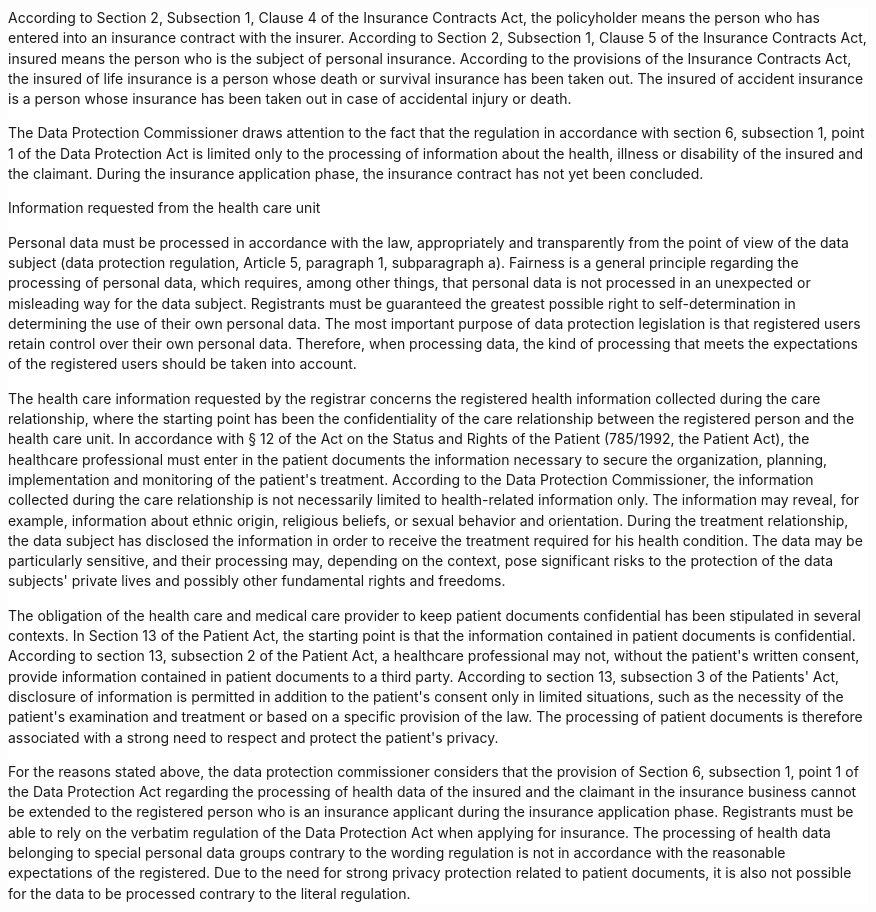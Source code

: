 According to Section 2, Subsection 1, Clause 4 of the Insurance Contracts Act, the policyholder means the person who has entered into an insurance contract with the insurer. According to Section 2, Subsection 1, Clause 5 of the Insurance Contracts Act, insured means the person who is the subject of personal insurance. According to the provisions of the Insurance Contracts Act, the insured of life insurance is a person whose death or survival insurance has been taken out. The insured of accident insurance is a person whose insurance has been taken out in case of accidental injury or death.

The Data Protection Commissioner draws attention to the fact that the regulation in accordance with section 6, subsection 1, point 1 of the Data Protection Act is limited only to the processing of information about the health, illness or disability of the insured and the claimant. During the insurance application phase, the insurance contract has not yet been concluded.

Information requested from the health care unit

Personal data must be processed in accordance with the law, appropriately and transparently from the point of view of the data subject (data protection regulation, Article 5, paragraph 1, subparagraph a). Fairness is a general principle regarding the processing of personal data, which requires, among other things, that personal data is not processed in an unexpected or misleading way for the data subject. Registrants must be guaranteed the greatest possible right to self-determination in determining the use of their own personal data. The most important purpose of data protection legislation is that registered users retain control over their own personal data. Therefore, when processing data, the kind of processing that meets the expectations of the registered users should be taken into account.

The health care information requested by the registrar concerns the registered health information collected during the care relationship, where the starting point has been the confidentiality of the care relationship between the registered person and the health care unit. In accordance with § 12 of the Act on the Status and Rights of the Patient (785/1992, the Patient Act), the healthcare professional must enter in the patient documents the information necessary to secure the organization, planning, implementation and monitoring of the patient's treatment. According to the Data Protection Commissioner, the information collected during the care relationship is not necessarily limited to health-related information only. The information may reveal, for example, information about ethnic origin, religious beliefs, or sexual behavior and orientation. During the treatment relationship, the data subject has disclosed the information in order to receive the treatment required for his health condition. The data may be particularly sensitive, and their processing may, depending on the context, pose significant risks to the protection of the data subjects' private lives and possibly other fundamental rights and freedoms.

The obligation of the health care and medical care provider to keep patient documents confidential has been stipulated in several contexts. In Section 13 of the Patient Act, the starting point is that the information contained in patient documents is confidential. According to section 13, subsection 2 of the Patient Act, a healthcare professional may not, without the patient's written consent, provide information contained in patient documents to a third party. According to section 13, subsection 3 of the Patients' Act, disclosure of information is permitted in addition to the patient's consent only in limited situations, such as the necessity of the patient's examination and treatment or based on a specific provision of the law. The processing of patient documents is therefore associated with a strong need to respect and protect the patient's privacy.

For the reasons stated above, the data protection commissioner considers that the provision of Section 6, subsection 1, point 1 of the Data Protection Act regarding the processing of health data of the insured and the claimant in the insurance business cannot be extended to the registered person who is an insurance applicant during the insurance application phase. Registrants must be able to rely on the verbatim regulation of the Data Protection Act when applying for insurance. The processing of health data belonging to special personal data groups contrary to the wording regulation is not in accordance with the reasonable expectations of the registered. Due to the need for strong privacy protection related to patient documents, it is also not possible for the data to be processed contrary to the literal regulation.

Problem details – Would you show each line of the material above that contains the string "claimant"?

Written reply –
The Data Protection Commissioner draws attention to the fact that the regulation in accordance with section 6, subsection 1, point 1 of the Data Protection Act is limited only to the processing of information about the health, illness or disability of the insured and the claimant. During the insurance application phase, the insurance contract has not yet been concluded.
For the reasons stated above, the data protection commissioner considers that the provision of Section 6, subsection 1, point 1 of the Data Protection Act regarding the processing of health data of the insured and the claimant in the insurance business cannot be extended to the registered person who is an insurance applicant during the insurance application phase. Registrants must be able to rely on the verbatim regulation of the Data Protection Act when applying for insurance. The processing of health data belonging to special personal data groups contrary to the wording regulation is not in accordance with the reasonable expectations of the registered. Due to the need for strong privacy protection related to patient documents, it is also not possible for the data to be processed contrary to the literal regulation.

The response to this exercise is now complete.